• **Record set**

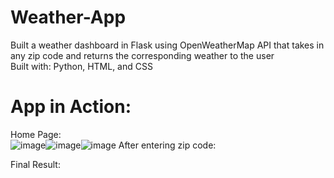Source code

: # Weather-App
Built a weather dashboard in Flask using OpenWeatherMap API that takes in any zip code and returns the corresponding weather to the user <br>
Built with: Python, HTML, and CSS

# App in Action:
Home Page: <br>
![image](https://user-images.githubusercontent.com/55611197/109893371-8a59b300-7c59-11eb-8c98-265e4534a7b5.png)![image](https://user-images.githubusercontent.com/55611197/109893502-c55be680-7c59-11eb-8cc8-67c09acd17cc.png)![image](https://user-images.githubusercontent.com/55611197/109893558-d7d62000-7c59-11eb-8487-725f8da11d4b.png)
After entering zip code: <br>

Final Result:


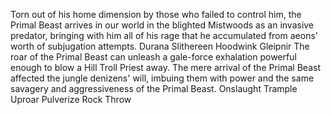 
Torn out of his home dimension by those who failed to control him, the Primal Beast arrives in our world in the blighted Mistwoods as an invasive predator, bringing with him all of his rage that he accumulated from aeons' worth of subjugation attempts.
Durana Slithereen
Hoodwink  Gleipnir
The roar of the Primal Beast can unleash a gale-force exhalation powerful enough to blow a Hill Troll Priest away.
The mere arrival of the Primal Beast affected the jungle denizens' will, imbuing them with power and the same savagery and aggressiveness of the Primal Beast.
Onslaught
Trample
Uproar
Pulverize
Rock Throw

• **Your goal**
Skip the pictures, then return the rest of the data exactly.

• **Task result**
Source code

: # Weather-App
Built a weather dashboard in Flask using OpenWeatherMap API that takes in any zip code and returns the corresponding weather to the user <br>
Built with: Python, HTML, and CSS

# App in Action:
Home Page: <br>
![image](https://user-images.githubusercontent.com/55611197/109893371-8a59b300-7c59-11eb-8c98-265e4534a7b5.png)![image](https://user-images.githubusercontent.com/55611197/109893502-c55be680-7c59-11eb-8cc8-67c09acd17cc.png)![image](https://user-images.githubusercontent.com/55611197/109893558-d7d62000-7c59-11eb-8487-725f8da11d4b.png)
After entering zip code: <br>

Final Result:


Torn out of his home dimension by those who failed to control him, the Primal Beast arrives in our world in the blighted Mistwoods as an invasive predator, bringing with him all of his rage that he accumulated from aeons' worth of subjugation attempts.
Durana Slithereen
Hoodwink  Gleipnir
The roar of the Primal Beast can unleash a gale-force exhalation powerful enough to blow a Hill Troll Priest away.
The mere arrival of the Primal Beast affected the jungle denizens' will, imbuing them with power and the same savagery and aggressiveness of the Primal Beast.
Onslaught
Trample
Uproar
Pulverize
Rock Throw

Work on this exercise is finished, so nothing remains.